I do agree with the sentiment that ChatGPT isn't intelligent (but AI has never claimed to reproduce true intelligence). I prefer the tongue in cheek description of "spicy autocorrect" as a fairer representation of its capability.

I was thinking about this further as there's a lot of grey area to the idea of who owns the words, after all everyone is using the same words just in different combinations. What about words which aren't in the lexicon, specifically unique trademarks: these are words that are entirely unique e.g. "kleenex" and so on. These words are traceable to the trademark owner.

By the standard that training from materials = theft: Any reference to one of these unique trademarks would be interesting and highly problematic. AI wouldn't be allowed to write any kind of non-editorial text that uses unique trademarked product names without it being criminal.

Instead of debating about the moral and legal aspects, it could be more productive to focus on the technical aspects that can help making more informed decisions about the moral and legal problems.

On some levels of abstraction, LLMs seem to be unknowable black boxes. On other levels, they are simply approximate solutions to established problems, such as estimating the probability distribution for a token following a context.

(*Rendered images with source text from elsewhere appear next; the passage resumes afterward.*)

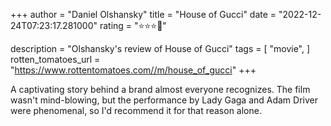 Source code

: +++
author = "Daniel Olshansky"
title = "House of Gucci"
date = "2022-12-24T07:23:17.281000"
rating = "⭐⭐⭐🌟"

description = "Olshansky's review of House of Gucci"
tags = [
    "movie",
]
rotten_tomatoes_url = "https://www.rottentomatoes.com//m/house_of_gucci"
+++

A captivating story behind a brand almost everyone recognizes. The film wasn't mind-blowing, but the performance by Lady Gaga and Adam Driver were phenomenal, so I'd recommend it for that reason alone.
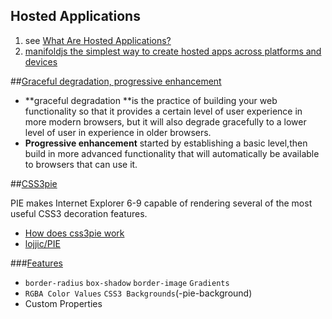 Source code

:## Hosted Applications

1. see [What Are Hosted Applications?](http://www.webpronews.com/what-are-hosted-applications-2005-10)
2. [manifoldjs the simplest way to create hosted apps across platforms and devices](http://www.manifoldjs.com/?utm_source=html5weekly&utm_medium=email)


##[Graceful degradation, progressive enhancement](http://www.w3.org/wiki/Graceful_degradation_versus_progressive_enhancement)

* **graceful degradation **is the practice of building your web functionality so that it provides a certain level of user experience in more modern browsers, but it will also degrade gracefully to a lower level of user in experience in older browsers.
* **Progressive enhancement** started by establishing a basic level,then build in more advanced functionality that will automatically be available to browsers that can use it.

##[CSS3pie](http://css3pie.com)

PIE makes Internet Explorer 6-9 capable of rendering several of the most useful CSS3 decoration features.

* [How does css3pie work](https://stackoverflow.com/questions/4000034/how-does-css3pie-work)
* [lojjic/PIE](https://github.com/lojjic/PIE)

###[Features](http://css3pie.com/documentation/supported-css3-features/)
* `border-radius` `box-shadow` `border-image` `Gradients`
* `RGBA Color Values` `CSS3 Backgrounds`(-pie-background)
* Custom Properties
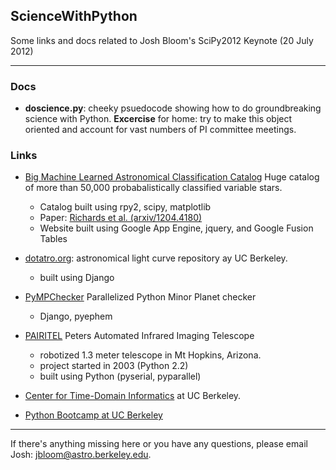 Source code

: ## ScienceWithPython ##

 
Some links and docs related to Josh Bloom's SciPy2012 Keynote (20 July 2012)

-------

### Docs ###

   * **doscience.py**: cheeky psuedocode showing how to do groundbreaking science with Python.  __Excercise__ for home: try to make this object oriented and account for vast numbers of PI committee meetings.
        
### Links ###

   * [Big Machine Learned Astronomical Classification Catalog](http://bigmacc.info) Huge catalog of more than 50,000 probabalistically classified variable stars.
     - Catalog built using rpy2, scipy, matplotlib
     - Paper: [Richards et al. (arxiv/1204.4180)](http://arxiv.org/abs/1204.4180)
     - Website built using Google App Engine, jquery, and Google Fusion Tables
          
   * [dotatro.org](http://dotastro.org/): astronomical light curve repository ay UC Berkeley. 
      - built using Django
      
   * [PyMPChecker](http://www.dotastro.org/PyMPC/webservice_readme.html) Parallelized Python Minor Planet checker
   	 - Django, pyephem
   	 
   * [PAIRITEL](http://pairitel.org) Peters Automated Infrared Imaging Telescope
     - robotized 1.3 meter telescope in Mt Hopkins, Arizona.
     - project started in 2003 (Python 2.2)
     - built using Python (pyserial, pyparallel)

   * [Center for Time-Domain Informatics](http://cftd.info) at UC Berkeley. 
   
   * [Python Bootcamp at UC Berkeley](http://register.pythonbootcamp.info/)
   
-------


If there's anything missing here or you have any questions, please email Josh: [jbloom@astro.berkeley.edu](mailto:jbloom@astro.berkeley.edu).
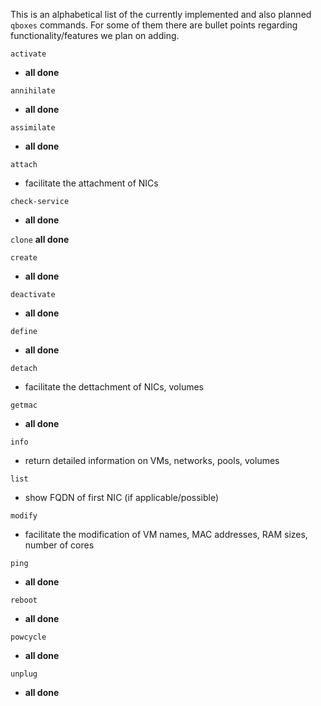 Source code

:This is an alphabetical list of the currently implemented and also planned `qboxes` commands. For some of them there are bullet points regarding functionality/features we plan on adding.

`activate`
* __all done__

`annihilate`
* __all done__

`assimilate`
* __all done__

`attach`
* facilitate the attachment of NICs

`check-service`
* __all done__

`clone`
__all done__

`create`
* __all done__

`deactivate`
* __all done__

`define`
* __all done__

`detach`
* facilitate the dettachment of NICs, volumes

`getmac`
* __all done__

`info`
* return detailed information on VMs, networks, pools, volumes

`list`
* show FQDN of first NIC (if applicable/possible)

`modify`
* facilitate the modification of VM names, MAC addresses, RAM sizes, number of cores

`ping`
* __all done__

`reboot`
* __all done__

`powcycle`
* __all done__

`unplug`
* __all done__
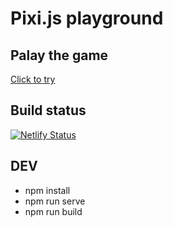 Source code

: # Pixi.js playground

## Palay the game
[Click to try](https://pixi-js-playground.netlify.app/)

## Build status
[![Netlify Status](https://api.netlify.com/api/v1/badges/b00f5a30-167e-4b9c-8215-d1735b1a2312/deploy-status)](https://app.netlify.com/sites/pixi-js-playground/deploys)

## DEV
- npm install
- npm run serve
- npm run build
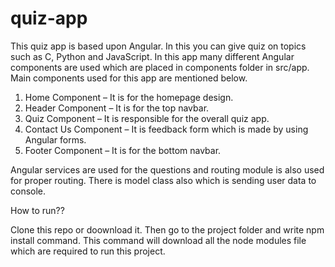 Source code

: # quiz-app
This quiz app is based upon Angular. In this you can give quiz on topics such as C, Python and JavaScript. In this app many different Angular components are used which are placed in components folder in src/app. Main components used for this app are mentioned below.
1.	Home Component – It is for the homepage design.
2.	Header Component – It is for the top navbar.
3.	Quiz Component – It is responsible for the overall quiz app.
4.	Contact Us Component – It is feedback form which is made by using Angular forms.
5.	Footer Component – It is for the bottom navbar.

Angular services are used for the questions and routing module is also used for proper routing. There is model class also which is sending user data to console.

How to run??

Clone this repo or doownload it. Then go to the project folder and write npm install command. This command will download all the node modules file which are required to run this project.
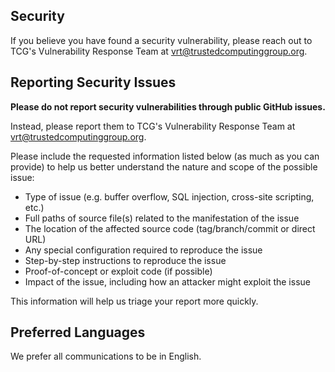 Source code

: ## Security
If you believe you have found a security vulnerability, please reach out to
TCG's Vulnerability Response Team at <vrt@trustedcomputinggroup.org>.

## Reporting Security Issues

**Please do not report security vulnerabilities through public GitHub issues.**

Instead, please report them to TCG's Vulnerability Response Team at
<vrt@trustedcomputinggroup.org>.

Please include the requested information listed below (as much as you can provide) to help us better understand the nature and scope of the possible issue:

  * Type of issue (e.g. buffer overflow, SQL injection, cross-site scripting, etc.)
  * Full paths of source file(s) related to the manifestation of the issue
  * The location of the affected source code (tag/branch/commit or direct URL)
  * Any special configuration required to reproduce the issue
  * Step-by-step instructions to reproduce the issue
  * Proof-of-concept or exploit code (if possible)
  * Impact of the issue, including how an attacker might exploit the issue

This information will help us triage your report more quickly.

## Preferred Languages

We prefer all communications to be in English.
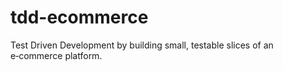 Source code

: # tdd-ecommerce
Test Driven Development by building small, testable slices of an e‑commerce platform.
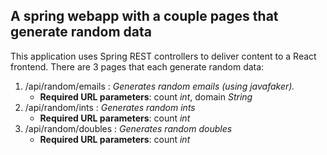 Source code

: 
## A spring webapp with a couple pages that generate random data
This application uses Spring REST controllers to deliver content to a
React frontend. There are 3 pages that each generate random data:
1. /api/random/emails : _Generates random emails (using javafaker)._
	* **Required URL parameters**: count _int_, domain _String_
2. /api/random/ints : _Generates random ints_
	* **Required URL parameters**: count _int_
3. /api/random/doubles : _Generates random doubles_
	* **Required URL parameters**: count _int_
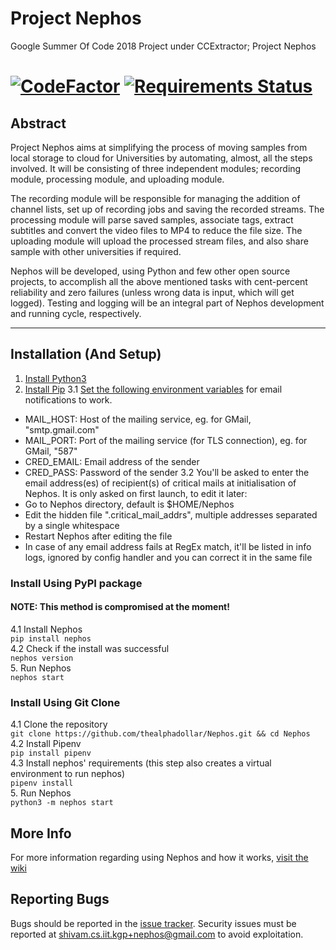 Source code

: # Project Nephos
Google Summer Of Code 2018 Project under CCExtractor; Project Nephos

# [![CodeFactor](https://www.codefactor.io/repository/github/thealphadollar/Nephos/badge)](https://www.codefactor.io/repository/github/thealphadollar/gsoc18nephos) [![Requirements Status](https://requires.io/github/thealphadollar/GSoC18Nephos/requirements.svg?branch=master)](https://requires.io/github/thealphadollar/GSoC18Nephos/requirements/?branch=master)
## Abstract
Project Nephos aims at simplifying the process of moving samples from local storage to cloud for Universities by automating, almost, all the steps involved. It will be consisting of three independent modules; recording module, processing module, and uploading module.

The recording module will be responsible for managing the addition of channel lists, set up of recording jobs and saving the recorded streams. The processing module will parse saved samples, associate tags, extract subtitles and convert the video files to MP4 to reduce the file size. The uploading module will upload the processed stream files, and also share sample with other universities if required.

Nephos will be developed, using Python and few other open source projects, to accomplish all the above mentioned tasks with cent-percent reliability and zero failures (unless wrong data is input, which will get logged). Testing and logging will be an integral part of Nephos development and running cycle, respectively.

***
## Installation (And Setup)
1.  [Install Python3](https://kerneltalks.com/tools/install-python-3-on-linux-redhat-centos-ubuntu/)
2. [Install Pip](https://www.tecmint.com/install-pip-in-linux/)
3.1 [Set the following environment variables](https://www.digitalocean.com/community/tutorials/how-to-read-and-set-environmental-and-shell-variables-on-a-linux-vps) for email notifications to work.
- MAIL_HOST: Host of the mailing service, eg. for GMail, "smtp.gmail.com"
- MAIL_PORT: Port of the mailing service (for TLS connection), eg. for GMail, "587"
- CRED_EMAIL: Email address of the sender
- CRED_PASS: Password of the sender
3.2 You'll be asked to enter the email address(es) of recipient(s) of critical mails
at initialisation of Nephos. It is only asked on first launch, to edit it
later:
- Go to Nephos directory, default is $HOME/Nephos
- Edit the hidden file ".critical_mail_addrs", multiple addresses separated by
  a single whitespace
- Restart Nephos after editing the file
- In case of any email address fails at RegEx match, it'll be listed in info
  logs, ignored by config handler and you can correct it in the same file


### Install Using PyPI package
#### NOTE: This method is compromised at the moment!
4.1 Install Nephos<br/>
  `pip install nephos`<br/>
4.2 Check if the install was successful<br/>
  `nephos version`<br/>
5. Run Nephos<br/>
  `nephos start`
### Install Using Git Clone
4.1 Clone the repository<br/>
  `git clone https://github.com/thealphadollar/Nephos.git && cd Nephos`<br/>
4.2 Install Pipenv<br/>
  `pip install pipenv`<br/>
4.3 Install nephos' requirements (this step also creates a virtual environment to run nephos)<br/>
  `pipenv install`<br/>
5. Run Nephos<br/>
  `python3 -m nephos start`

## More Info
For more information regarding using Nephos and how it works, [visit the wiki](https://www.github.com/thealphadollar/Nephos/wiki)

## Reporting Bugs
Bugs should be reported in the [issue tracker](https://github.com/thealphadollar/Nephos/issues). Security issues must be reported at shivam.cs.iit.kgp+nephos@gmail.com to avoid exploitation.
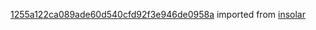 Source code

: [1255a122ca089ade60d540cfd92f3e946de0958a](https://github.com/insolar/insolar/commit/1255a122ca089ade60d540cfd92f3e946de0958a) imported from [insolar](https://github.com/insolar/insolar)
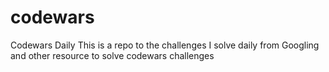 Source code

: # codewars
Codewars Daily
This is a repo to the challenges I solve daily from Googling and other resource to solve codewars challenges
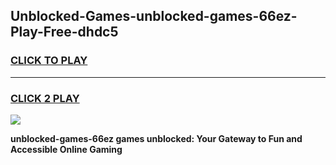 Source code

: 
## Unblocked-Games-unblocked-games-66ez-Play-Free-dhdc5
<h3>
<a href="https://premium76.site?title=unblocked-games-66ez&ref=18A1">CLICK TO PLAY</a></h3>
<hr>

<h3>
<a href="https://premium76.site?title=unblocked-games-66ez&ref=18A1">CLICK 2 PLAY</a>
  
</h3>

<a href="https://premium76.site?title=unblocked-games-66ez&ref=18A1"><img src="https://clearcache.store/games.png"></a>


**unblocked-games-66ez games unblocked: Your Gateway to Fun and Accessible Online Gaming**
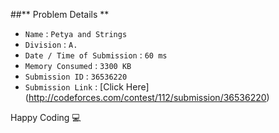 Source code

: ##** Problem Details **
 
- `Name`                      : `Petya and Strings`
- `Division`                  : `A.`
- `Date / Time of Submission` : `60 ms`
- `Memory Consumed`           : `3300 KB`
- `Submission ID`             : `36536220`
- `Submission Link`           : [Click Here] (http://codeforces.com/contest/112/submission/36536220)

Happy Coding  :computer: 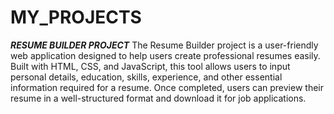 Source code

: # MY_PROJECTS
***RESUME BUILDER PROJECT***
The Resume Builder project is a user-friendly web application designed to help users create professional resumes easily.
Built with HTML, CSS, and JavaScript, this tool allows users to input personal details, education, skills, experience, and other essential information required for a resume. 
Once completed, users can preview their resume in a well-structured format and download it for job applications.
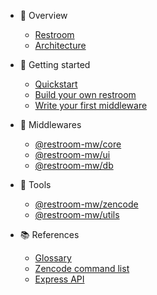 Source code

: - :book: Overview

  - [Restroom](/README.md)
  - [Architecture](/architecture.md)

- :rocket: Getting started

  - [Quickstart](/quickstart.md)
  - [Build your own restroom](/build.md)
  - [Write your first middleware](/mw.md)

- 🧩 Middlewares

  - [@restroom-mw/core](/packages/core.md)
  - [@restroom-mw/ui](/packages/ui.md)
  - [@restroom-mw/db](/packages/db.md)

- 🧰 Tools

  - [@restroom-mw/zencode](/packages/zencode.md)
  - [@restroom-mw/utils](/packages/utils.md)

- :books: References
  - [Glossary](/glossary.md)
  - [Zencode command list](https://dev.zenroom.org/#/pages/zencode-list)
  - [Express API](https://expressjs.com/en/4x/api.html)
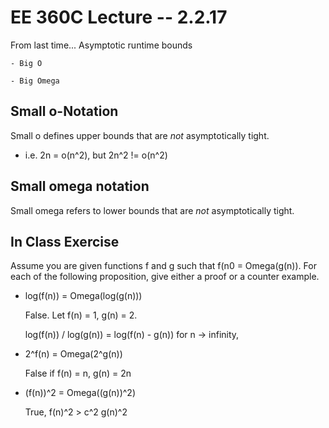 # EE 360C Lecture -- 2.2.17

From last time... Asymptotic runtime bounds

    - Big O

    - Big Omega

## Small o-Notation

Small o defines upper bounds that are *not* asymptotically tight.

- i.e. 2n = o(n^2), but 2n^2 != o(n^2)

## Small omega notation

Small omega refers to lower bounds that are *not* asymptotically tight.

## In Class Exercise

Assume you are given functions f and g such that f(n0 = Omega(g(n)). For each
of the following proposition, give either a proof or a counter example.

- log(f(n)) = Omega(log(g(n)))

  False. Let f(n) = 1, g(n) = 2.

  log(f(n)) / log(g(n)) = log(f(n) - g(n)) for n -> infinity,

- 2^f(n) = Omega(2^g(n))

  False if f(n) = n, g(n) = 2n

- (f(n))^2 = Omega((g(n))^2)

  True, f(n)^2 > c^2 g(n)^2
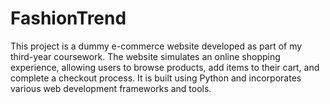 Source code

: # FashionTrend
This project is a dummy e-commerce website developed as part of my third-year coursework. The website simulates an online shopping experience, allowing users to browse products, add items to their cart, and complete a checkout process. It is built using Python and incorporates various web development frameworks and tools.
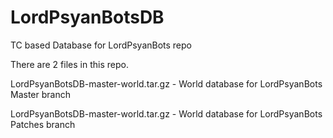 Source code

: # LordPsyanBotsDB
TC based Database for LordPsyanBots repo

There are 2 files in this repo.

LordPsyanBotsDB-master-world.tar.gz - World database for LordPsyanBots Master branch

LordPsyanBotsDB-master-world.tar.gz - World database for LordPsyanBots Patches branch
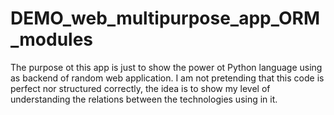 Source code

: # DEMO_web_multipurpose_app_ORM_modules
The purpose ot this app is just to show the power ot Python language using as backend of random web application.
I am not pretending that this code is perfect nor structured correctly, the idea is to show my level of understanding the relations between the technologies using in it.




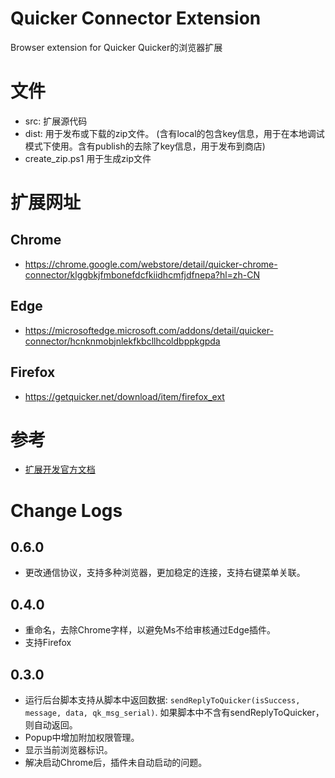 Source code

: # Quicker Connector Extension
Browser extension for Quicker  Quicker的浏览器扩展


# 文件
- src:  扩展源代码
- dist: 用于发布或下载的zip文件。
(含有local的包含key信息，用于在本地调试模式下使用。含有publish的去除了key信息，用于发布到商店)
- create_zip.ps1   用于生成zip文件

# 扩展网址
## Chrome
- https://chrome.google.com/webstore/detail/quicker-chrome-connector/klggbkjfmbonefdcfkiidhcmfjdfnepa?hl=zh-CN

## Edge
- https://microsoftedge.microsoft.com/addons/detail/quicker-connector/hcnknmobjnlekfkbcllhcoldbppkgpda

## Firefox
- https://getquicker.net/download/item/firefox_ext

# 参考
- [扩展开发官方文档](https://developer.chrome.com/extensions)

# Change Logs
## 0.6.0
- 更改通信协议，支持多种浏览器，更加稳定的连接，支持右键菜单关联。

## 0.4.0
- 重命名，去除Chrome字样，以避免Ms不给审核通过Edge插件。
- 支持Firefox

## 0.3.0
- 运行后台脚本支持从脚本中返回数据: `sendReplyToQuicker(isSuccess, message, data, qk_msg_serial)`. 如果脚本中不含有sendReplyToQuicker，则自动返回。
- Popup中增加附加权限管理。
- 显示当前浏览器标识。
- 解决启动Chrome后，插件未自动启动的问题。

Genome assembly is kind of like complementary problem to text generation. You can't read the genome directly, but you can duplicate it, break it into fragments, read the fragments, and try to assemble them. The methods vary, but you generally try to find overlaps between the fragments and build a graph based on the overlaps. If you start from a context that occurs only once in the genome, there is often one overwhelmingly likely path in the graph that corresponds to a substantial part of the genome. On the other hand, if the context is too short or it occurs in a repetitive region of the genome, any path you traverse is likely to be chimeric and not correspond to any part of the underlying sequence.

Using similar heuristics, an LLM could estimate whether it's following a long overwhelmingly likely path, replicating substantial parts of the training data, or making choices between substantially different paths, generalizing from the data. And because the training data is usually not that big, it could query the data when it believes it could be replicating the data.